True Story

New Political Biographies, Memoirs and Adaptations

This week’s newsletter has gotten pretty political, thanks to new biographies, adaptations and memoirs by and about major political figures. Let’s dive in!

Sponsored by Timber Press, an imprint of Workman Publishing

At the age of thirty-four, Leslie Buck put her personal life on hold to pursue her passion. She became the first American woman to join Uetoh Zoen, one of the oldest and most highly acclaimed landscape companies in Kyoto. The work was often grueling and the cultural differences challenging, but a reverence for nature brought her and the dedicated craftsmen together. Cutting Back recounts Buck’s journey and her revelations along the way. This delicate and reflective memoir powerfully appeals to women working in a man’s world, visitors in foreign lands, and the other in us all.

New Books On My Radar

Rising Star: The Making of Barack Obama by David Garrow (May 9 from William Morrow) – Is the world ready for a nearly 1,500 page biography of Barack Obama’s early years, covering his childhood through his run for the White House? I’m not sure, but it’s here anyway.

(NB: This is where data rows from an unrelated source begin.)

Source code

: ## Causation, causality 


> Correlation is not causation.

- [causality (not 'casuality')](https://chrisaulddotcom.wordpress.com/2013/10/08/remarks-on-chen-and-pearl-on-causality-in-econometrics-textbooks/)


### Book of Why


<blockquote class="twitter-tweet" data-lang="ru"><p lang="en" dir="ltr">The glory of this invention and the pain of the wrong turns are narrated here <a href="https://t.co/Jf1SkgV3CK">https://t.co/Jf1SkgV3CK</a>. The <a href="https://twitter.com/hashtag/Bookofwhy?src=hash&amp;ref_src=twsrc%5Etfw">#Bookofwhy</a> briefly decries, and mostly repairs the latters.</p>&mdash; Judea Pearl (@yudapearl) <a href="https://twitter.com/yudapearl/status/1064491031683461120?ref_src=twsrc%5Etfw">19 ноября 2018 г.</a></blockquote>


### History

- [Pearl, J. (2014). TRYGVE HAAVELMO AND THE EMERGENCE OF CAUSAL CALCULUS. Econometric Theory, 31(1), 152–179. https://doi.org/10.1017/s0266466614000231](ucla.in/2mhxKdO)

Bonus Read: The New York Times has a good review of the book, covering some of the more controversial aspects. The author also spoke about his process and motivations on Inside Edition.

Astrophysics for People in a Hurry by Neil deGrasse Tyson (May 2 from W.W. Norton) – In this book, “Tyson brings the universe down to Earth succinctly and clearly, with sparkling wit, in tasty chapters consumable anytime and anywhere in your busy day.” Woo, science!

Bonus Read: CBS News published some excerpts from the book, which will give you a good taste of what’s to come.

The Fact of a Body: A Murder and a Memoir by Alexandria Marzano-Lesnevich (May 16 from Flatiron Books) – This book is one of my most anticipated reads of the year, thanks to the overwhelming good buzz about it on the Book Riot backchannels. Alexandria Marzano-Lesnevich, a young lawyer, begins to question her long-held beliefs about the death penalty after exploring a shocking case. As she digs deeper, she also has to grapple with long-buried family secrets and her past.

Bonus Listen: You can listen to about 10 minutes of the prologue read by the author at this link.

Adaptation News

There’s been some interesting news trickling out about some upcoming film and TV adaptations.

Mindy Kaling has optioned Alyssa Mastromonaco’s memoir Who Thought This Was a Good Idea? And Other Questions You Should Have Answers to When You Work in the White House. The book, published just last month, chronicles Mastromonaco’s time working for Barack Obama. Kaling plans to turn the book into a tv series, which sounds SO GOOD.

Reviews for The Lost City of Z, based on the 2009 book by David Grann, have been largely good (although not totally glowing). I liked this one from the New York Times, and this one in The Atlantic. I’m excited by the notes about how it feels like a classic Hollywood movie updated with more contemporary awareness.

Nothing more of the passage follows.